Health care and pharmaceutical costs have existed in the shadows for many years causing confusion and creating crippling bills that have pushed many Americans into bankruptcy.
Thankfully, after decades of remaining buried beneath legalese and red tape, a federal mandate issued in late 2020 seeks to at last bring U.S. health care costs into the light of day.
Published jointly by three federal agencies, the final Transparency in Coverage Rule, aims to allow Americans to more accurately predict their health care costs by helping them find and filter care providers within their medical plan network and location, and even given their current accumulations toward their deductible and out-of-pocket maximum.

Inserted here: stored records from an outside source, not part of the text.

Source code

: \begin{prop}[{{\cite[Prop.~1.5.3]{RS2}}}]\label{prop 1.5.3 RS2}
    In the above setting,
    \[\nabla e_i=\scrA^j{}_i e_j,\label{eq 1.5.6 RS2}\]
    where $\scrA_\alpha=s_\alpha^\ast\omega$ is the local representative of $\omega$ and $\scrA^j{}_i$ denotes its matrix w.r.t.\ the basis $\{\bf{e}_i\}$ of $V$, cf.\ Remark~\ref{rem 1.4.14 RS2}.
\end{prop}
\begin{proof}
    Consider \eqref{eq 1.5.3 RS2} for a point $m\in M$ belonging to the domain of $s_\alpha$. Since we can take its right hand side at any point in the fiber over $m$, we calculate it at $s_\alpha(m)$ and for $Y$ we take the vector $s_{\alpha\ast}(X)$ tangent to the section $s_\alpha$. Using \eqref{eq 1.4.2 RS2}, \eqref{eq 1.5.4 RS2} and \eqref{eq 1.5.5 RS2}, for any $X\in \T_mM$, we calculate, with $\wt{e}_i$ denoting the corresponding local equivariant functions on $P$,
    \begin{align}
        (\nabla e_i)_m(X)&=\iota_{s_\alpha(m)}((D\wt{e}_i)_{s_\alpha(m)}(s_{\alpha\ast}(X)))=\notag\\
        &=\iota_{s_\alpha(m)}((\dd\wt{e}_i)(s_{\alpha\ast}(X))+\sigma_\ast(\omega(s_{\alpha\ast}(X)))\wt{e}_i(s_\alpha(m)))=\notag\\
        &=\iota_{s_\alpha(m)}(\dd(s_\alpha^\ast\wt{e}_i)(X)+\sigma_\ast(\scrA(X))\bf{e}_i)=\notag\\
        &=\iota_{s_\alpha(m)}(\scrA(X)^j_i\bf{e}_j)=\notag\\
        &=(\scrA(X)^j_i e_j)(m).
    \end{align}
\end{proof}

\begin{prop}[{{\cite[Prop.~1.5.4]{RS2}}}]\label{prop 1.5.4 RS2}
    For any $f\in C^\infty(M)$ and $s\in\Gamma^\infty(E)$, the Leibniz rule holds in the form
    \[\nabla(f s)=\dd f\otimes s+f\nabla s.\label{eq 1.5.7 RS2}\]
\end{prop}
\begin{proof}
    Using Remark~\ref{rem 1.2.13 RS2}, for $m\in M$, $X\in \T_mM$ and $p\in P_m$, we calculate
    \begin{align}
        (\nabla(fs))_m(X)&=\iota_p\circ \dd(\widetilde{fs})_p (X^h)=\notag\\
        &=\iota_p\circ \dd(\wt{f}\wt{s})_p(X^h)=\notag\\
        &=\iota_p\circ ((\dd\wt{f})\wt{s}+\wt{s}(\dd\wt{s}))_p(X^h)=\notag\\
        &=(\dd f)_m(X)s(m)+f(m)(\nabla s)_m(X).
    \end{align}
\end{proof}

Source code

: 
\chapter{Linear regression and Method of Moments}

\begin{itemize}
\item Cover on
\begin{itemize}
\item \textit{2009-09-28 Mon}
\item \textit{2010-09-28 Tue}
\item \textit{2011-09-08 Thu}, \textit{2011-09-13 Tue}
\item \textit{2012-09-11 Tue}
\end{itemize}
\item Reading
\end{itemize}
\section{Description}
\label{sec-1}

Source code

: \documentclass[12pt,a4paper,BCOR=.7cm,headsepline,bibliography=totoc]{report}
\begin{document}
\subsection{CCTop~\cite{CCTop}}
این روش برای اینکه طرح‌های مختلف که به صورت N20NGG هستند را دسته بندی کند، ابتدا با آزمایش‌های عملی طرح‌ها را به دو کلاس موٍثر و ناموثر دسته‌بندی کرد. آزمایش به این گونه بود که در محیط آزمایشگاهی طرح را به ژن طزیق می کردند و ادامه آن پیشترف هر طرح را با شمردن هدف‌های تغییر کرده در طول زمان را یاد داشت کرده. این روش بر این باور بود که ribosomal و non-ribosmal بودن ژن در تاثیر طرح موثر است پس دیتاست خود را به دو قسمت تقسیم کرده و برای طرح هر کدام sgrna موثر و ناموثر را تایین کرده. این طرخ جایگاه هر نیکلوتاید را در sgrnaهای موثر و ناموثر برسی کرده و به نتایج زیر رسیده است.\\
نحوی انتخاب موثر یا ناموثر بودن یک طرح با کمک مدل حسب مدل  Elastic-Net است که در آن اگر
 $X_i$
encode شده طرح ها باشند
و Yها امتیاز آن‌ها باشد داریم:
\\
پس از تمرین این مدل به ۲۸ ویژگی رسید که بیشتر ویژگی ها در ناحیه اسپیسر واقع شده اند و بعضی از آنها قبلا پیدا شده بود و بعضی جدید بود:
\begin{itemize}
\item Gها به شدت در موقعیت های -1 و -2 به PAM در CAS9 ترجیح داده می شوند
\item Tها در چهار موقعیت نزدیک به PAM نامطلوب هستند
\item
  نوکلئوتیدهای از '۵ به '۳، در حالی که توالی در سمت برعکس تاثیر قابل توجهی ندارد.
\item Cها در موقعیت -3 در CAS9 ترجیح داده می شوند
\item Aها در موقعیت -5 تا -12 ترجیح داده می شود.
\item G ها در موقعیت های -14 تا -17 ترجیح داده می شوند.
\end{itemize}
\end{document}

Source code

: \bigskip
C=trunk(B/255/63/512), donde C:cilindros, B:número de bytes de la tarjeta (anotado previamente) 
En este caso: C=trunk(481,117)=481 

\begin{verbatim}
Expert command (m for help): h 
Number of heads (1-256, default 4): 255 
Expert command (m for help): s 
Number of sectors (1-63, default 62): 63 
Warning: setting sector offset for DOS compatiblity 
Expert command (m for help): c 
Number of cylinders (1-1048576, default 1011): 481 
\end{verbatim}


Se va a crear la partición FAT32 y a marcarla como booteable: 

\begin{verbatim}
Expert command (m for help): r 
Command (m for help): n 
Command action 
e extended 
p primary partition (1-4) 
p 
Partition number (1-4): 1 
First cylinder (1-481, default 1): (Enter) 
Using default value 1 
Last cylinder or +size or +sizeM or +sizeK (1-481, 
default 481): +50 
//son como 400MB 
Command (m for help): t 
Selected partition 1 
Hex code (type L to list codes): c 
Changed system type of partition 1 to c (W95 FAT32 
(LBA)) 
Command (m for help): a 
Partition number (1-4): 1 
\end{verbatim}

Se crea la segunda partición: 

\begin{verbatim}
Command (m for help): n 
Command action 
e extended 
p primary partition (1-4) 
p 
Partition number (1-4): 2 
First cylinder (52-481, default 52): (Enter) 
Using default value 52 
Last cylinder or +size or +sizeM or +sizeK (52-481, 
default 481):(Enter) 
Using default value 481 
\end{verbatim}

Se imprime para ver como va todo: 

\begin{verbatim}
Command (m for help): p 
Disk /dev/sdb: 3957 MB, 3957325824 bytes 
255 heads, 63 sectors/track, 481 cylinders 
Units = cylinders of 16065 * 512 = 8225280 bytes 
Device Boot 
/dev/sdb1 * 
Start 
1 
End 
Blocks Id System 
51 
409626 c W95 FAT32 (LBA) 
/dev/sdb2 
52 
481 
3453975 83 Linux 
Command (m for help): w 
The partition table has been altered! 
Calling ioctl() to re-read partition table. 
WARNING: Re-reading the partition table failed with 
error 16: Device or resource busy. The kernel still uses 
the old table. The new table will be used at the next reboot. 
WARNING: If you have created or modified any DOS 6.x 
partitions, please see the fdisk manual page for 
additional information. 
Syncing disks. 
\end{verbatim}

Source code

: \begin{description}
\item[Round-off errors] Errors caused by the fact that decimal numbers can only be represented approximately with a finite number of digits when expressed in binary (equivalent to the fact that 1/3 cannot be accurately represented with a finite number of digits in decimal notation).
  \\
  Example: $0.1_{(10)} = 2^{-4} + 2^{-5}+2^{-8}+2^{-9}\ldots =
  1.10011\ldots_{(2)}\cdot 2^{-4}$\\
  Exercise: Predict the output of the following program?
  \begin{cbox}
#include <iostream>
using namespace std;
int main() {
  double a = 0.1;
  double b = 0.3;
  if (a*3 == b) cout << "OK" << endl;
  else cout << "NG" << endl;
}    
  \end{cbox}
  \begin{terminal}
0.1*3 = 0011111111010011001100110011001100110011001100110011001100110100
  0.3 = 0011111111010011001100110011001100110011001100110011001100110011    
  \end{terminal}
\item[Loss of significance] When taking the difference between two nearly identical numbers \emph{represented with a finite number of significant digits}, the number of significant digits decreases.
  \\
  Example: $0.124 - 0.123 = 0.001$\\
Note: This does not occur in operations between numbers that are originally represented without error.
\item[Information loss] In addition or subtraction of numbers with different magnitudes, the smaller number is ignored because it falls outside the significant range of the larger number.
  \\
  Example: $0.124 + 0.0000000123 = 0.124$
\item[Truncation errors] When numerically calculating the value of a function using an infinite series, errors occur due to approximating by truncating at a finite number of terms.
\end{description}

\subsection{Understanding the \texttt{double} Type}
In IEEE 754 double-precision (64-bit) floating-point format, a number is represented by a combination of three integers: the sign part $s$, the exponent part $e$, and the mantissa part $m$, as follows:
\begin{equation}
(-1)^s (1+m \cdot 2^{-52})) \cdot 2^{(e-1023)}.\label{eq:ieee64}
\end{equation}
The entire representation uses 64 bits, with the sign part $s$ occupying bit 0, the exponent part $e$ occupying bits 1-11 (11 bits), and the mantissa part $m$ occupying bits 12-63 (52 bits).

It’s personal. And it’s a game changer.
Nearly everyone in the health care ecosystem has felt frustration at the lack of cost transparency. When asked how much something will cost, providers tell patients to check with their plan. We all know urgent care is less expensive than the emergency room, but by how much? Network status is available through benefits platforms and plan websites, but employees will be the first to say it isn’t consistently accurate.
And surprise billing? Let’s not even go there.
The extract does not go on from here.